**DIRECTIONS:** Write out the records again, exactly, leaving none out.

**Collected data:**
........

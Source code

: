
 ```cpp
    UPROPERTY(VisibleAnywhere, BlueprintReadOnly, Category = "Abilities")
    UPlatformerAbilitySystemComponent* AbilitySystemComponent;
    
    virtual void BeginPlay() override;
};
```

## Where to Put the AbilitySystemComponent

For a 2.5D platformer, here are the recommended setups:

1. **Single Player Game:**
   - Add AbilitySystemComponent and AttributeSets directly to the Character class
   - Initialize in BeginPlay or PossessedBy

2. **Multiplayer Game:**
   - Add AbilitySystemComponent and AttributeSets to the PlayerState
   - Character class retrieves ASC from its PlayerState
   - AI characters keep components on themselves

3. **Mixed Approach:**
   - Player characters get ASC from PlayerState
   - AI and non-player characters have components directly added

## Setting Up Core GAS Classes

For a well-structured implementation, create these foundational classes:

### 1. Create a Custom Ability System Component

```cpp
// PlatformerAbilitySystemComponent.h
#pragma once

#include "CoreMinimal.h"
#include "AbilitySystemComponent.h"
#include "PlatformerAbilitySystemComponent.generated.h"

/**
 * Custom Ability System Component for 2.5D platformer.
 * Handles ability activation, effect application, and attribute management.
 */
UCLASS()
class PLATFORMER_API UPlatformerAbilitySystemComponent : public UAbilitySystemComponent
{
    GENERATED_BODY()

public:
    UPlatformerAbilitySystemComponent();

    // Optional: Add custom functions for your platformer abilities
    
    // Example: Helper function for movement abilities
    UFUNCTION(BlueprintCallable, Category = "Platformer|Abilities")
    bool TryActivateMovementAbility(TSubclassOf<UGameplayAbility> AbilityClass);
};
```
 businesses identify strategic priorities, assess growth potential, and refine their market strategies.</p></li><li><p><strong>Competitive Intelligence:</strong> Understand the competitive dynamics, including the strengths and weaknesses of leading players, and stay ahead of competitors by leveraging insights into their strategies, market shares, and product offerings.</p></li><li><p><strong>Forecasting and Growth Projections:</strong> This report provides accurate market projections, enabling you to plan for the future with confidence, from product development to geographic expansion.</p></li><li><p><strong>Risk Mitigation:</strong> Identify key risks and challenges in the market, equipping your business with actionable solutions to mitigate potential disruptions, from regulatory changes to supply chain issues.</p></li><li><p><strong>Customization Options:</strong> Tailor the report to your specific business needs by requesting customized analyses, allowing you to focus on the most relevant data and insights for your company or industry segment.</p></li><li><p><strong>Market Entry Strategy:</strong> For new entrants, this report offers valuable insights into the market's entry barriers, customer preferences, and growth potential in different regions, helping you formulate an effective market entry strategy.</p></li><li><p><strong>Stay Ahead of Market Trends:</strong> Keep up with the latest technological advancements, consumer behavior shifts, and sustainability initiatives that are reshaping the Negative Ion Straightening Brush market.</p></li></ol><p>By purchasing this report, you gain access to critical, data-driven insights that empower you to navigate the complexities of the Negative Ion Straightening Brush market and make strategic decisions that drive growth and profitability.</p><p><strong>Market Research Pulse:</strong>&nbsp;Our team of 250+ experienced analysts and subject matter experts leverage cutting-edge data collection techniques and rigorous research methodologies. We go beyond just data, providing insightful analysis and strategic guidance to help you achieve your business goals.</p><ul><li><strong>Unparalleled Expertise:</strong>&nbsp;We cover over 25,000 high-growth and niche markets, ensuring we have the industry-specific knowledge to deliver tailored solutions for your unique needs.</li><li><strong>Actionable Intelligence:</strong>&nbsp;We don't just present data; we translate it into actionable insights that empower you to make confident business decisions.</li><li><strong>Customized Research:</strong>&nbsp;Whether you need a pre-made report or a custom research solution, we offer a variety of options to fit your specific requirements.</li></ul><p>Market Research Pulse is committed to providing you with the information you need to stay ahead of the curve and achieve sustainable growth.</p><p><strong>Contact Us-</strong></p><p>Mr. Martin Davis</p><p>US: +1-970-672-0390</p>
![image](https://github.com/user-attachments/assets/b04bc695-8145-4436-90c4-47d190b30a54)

........

**EXERCISE SOLUTION:**
Source code

:
 ```cpp
    UPROPERTY(VisibleAnywhere, BlueprintReadOnly, Category = "Abilities")
    UPlatformerAbilitySystemComponent* AbilitySystemComponent;
    
    virtual void BeginPlay() override;
};
```

## Where to Put the AbilitySystemComponent

For a 2.5D platformer, here are the recommended setups:

1. **Single Player Game:**
   - Add AbilitySystemComponent and AttributeSets directly to the Character class
   - Initialize in BeginPlay or PossessedBy

2. **Multiplayer Game:**
   - Add AbilitySystemComponent and AttributeSets to the PlayerState
   - Character class retrieves ASC from its PlayerState
   - AI characters keep components on themselves

3. **Mixed Approach:**
   - Player characters get ASC from PlayerState
   - AI and non-player characters have components directly added

## Setting Up Core GAS Classes

For a well-structured implementation, create these foundational classes:

### 1. Create a Custom Ability System Component

```cpp
// PlatformerAbilitySystemComponent.h
#pragma once

#include "CoreMinimal.h"
#include "AbilitySystemComponent.h"
#include "PlatformerAbilitySystemComponent.generated.h"

/**
 * Custom Ability System Component for 2.5D platformer.
 * Handles ability activation, effect application, and attribute management.
 */
UCLASS()
class PLATFORMER_API UPlatformerAbilitySystemComponent : public UAbilitySystemComponent
{
    GENERATED_BODY()

public:
    UPlatformerAbilitySystemComponent();

    // Optional: Add custom functions for your platformer abilities
    
    // Example: Helper function for movement abilities
    UFUNCTION(BlueprintCallable, Category = "Platformer|Abilities")
    bool TryActivateMovementAbility(TSubclassOf<UGameplayAbility> AbilityClass);
};
```
 businesses identify strategic priorities, assess growth potential, and refine their market strategies.</p></li><li><p><strong>Competitive Intelligence:</strong> Understand the competitive dynamics, including the strengths and weaknesses of leading players, and stay ahead of competitors by leveraging insights into their strategies, market shares, and product offerings.</p></li><li><p><strong>Forecasting and Growth Projections:</strong> This report provides accurate market projections, enabling you to plan for the future with confidence, from product development to geographic expansion.</p></li><li><p><strong>Risk Mitigation:</strong> Identify key risks and challenges in the market, equipping your business with actionable solutions to mitigate potential disruptions, from regulatory changes to supply chain issues.</p></li><li><p><strong>Customization Options:</strong> Tailor the report to your specific business needs by requesting customized analyses, allowing you to focus on the most relevant data and insights for your company or industry segment.</p></li><li><p><strong>Market Entry Strategy:</strong> For new entrants, this report offers valuable insights into the market's entry barriers, customer preferences, and growth potential in different regions, helping you formulate an effective market entry strategy.</p></li><li><p><strong>Stay Ahead of Market Trends:</strong> Keep up with the latest technological advancements, consumer behavior shifts, and sustainability initiatives that are reshaping the Negative Ion Straightening Brush market.</p></li></ol><p>By purchasing this report, you gain access to critical, data-driven insights that empower you to navigate the complexities of the Negative Ion Straightening Brush market and make strategic decisions that drive growth and profitability.</p><p><strong>Market Research Pulse:</strong>&nbsp;Our team of 250+ experienced analysts and subject matter experts leverage cutting-edge data collection techniques and rigorous research methodologies. We go beyond just data, providing insightful analysis and strategic guidance to help you achieve your business goals.</p><ul><li><strong>Unparalleled Expertise:</strong>&nbsp;We cover over 25,000 high-growth and niche markets, ensuring we have the industry-specific knowledge to deliver tailored solutions for your unique needs.</li><li><strong>Actionable Intelligence:</strong>&nbsp;We don't just present data; we translate it into actionable insights that empower you to make confident business decisions.</li><li><strong>Customized Research:</strong>&nbsp;Whether you need a pre-made report or a custom research solution, we offer a variety of options to fit your specific requirements.</li></ul><p>Market Research Pulse is committed to providing you with the information you need to stay ahead of the curve and achieve sustainable growth.</p><p><strong>Contact Us-</strong></p><p>Mr. Martin Davis</p><p>US: +1-970-672-0390</p>
![image](https://github.com/user-attachments/assets/b04bc695-8145-4436-90c4-47d190b30a54)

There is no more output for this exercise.